Directions for this task:
Report each line from the records where the string "proof" turns up.

Stored items:
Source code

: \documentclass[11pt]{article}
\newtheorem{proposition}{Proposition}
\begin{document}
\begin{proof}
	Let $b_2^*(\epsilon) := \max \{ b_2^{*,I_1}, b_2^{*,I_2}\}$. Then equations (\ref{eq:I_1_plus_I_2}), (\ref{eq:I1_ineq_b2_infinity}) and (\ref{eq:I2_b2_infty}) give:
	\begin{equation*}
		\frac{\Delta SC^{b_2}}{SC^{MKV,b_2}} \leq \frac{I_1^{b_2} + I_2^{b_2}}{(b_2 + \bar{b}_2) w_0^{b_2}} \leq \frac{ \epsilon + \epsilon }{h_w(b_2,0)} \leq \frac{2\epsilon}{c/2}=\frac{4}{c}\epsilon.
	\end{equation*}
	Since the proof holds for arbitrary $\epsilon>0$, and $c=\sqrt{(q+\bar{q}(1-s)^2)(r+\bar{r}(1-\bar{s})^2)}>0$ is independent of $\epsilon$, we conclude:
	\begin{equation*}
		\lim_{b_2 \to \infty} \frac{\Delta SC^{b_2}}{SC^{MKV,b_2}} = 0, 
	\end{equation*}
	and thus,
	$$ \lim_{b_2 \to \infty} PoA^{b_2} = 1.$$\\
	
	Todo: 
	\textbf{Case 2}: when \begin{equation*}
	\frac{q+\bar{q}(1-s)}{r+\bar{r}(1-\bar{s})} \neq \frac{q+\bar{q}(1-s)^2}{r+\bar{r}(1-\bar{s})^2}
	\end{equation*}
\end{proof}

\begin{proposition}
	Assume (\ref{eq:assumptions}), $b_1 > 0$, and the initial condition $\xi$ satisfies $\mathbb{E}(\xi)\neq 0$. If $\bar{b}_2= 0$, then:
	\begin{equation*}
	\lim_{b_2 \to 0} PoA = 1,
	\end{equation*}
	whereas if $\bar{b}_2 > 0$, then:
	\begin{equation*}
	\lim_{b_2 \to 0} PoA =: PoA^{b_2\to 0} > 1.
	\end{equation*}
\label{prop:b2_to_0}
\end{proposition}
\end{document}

Answer for this exercise:
\begin{proof}
	Since the proof holds for arbitrary $\epsilon>0$, and $c=\sqrt{(q+\bar{q}(1-s)^2)(r+\bar{r}(1-\bar{s})^2)}>0$ is independent of $\epsilon$, we conclude:
\end{proof}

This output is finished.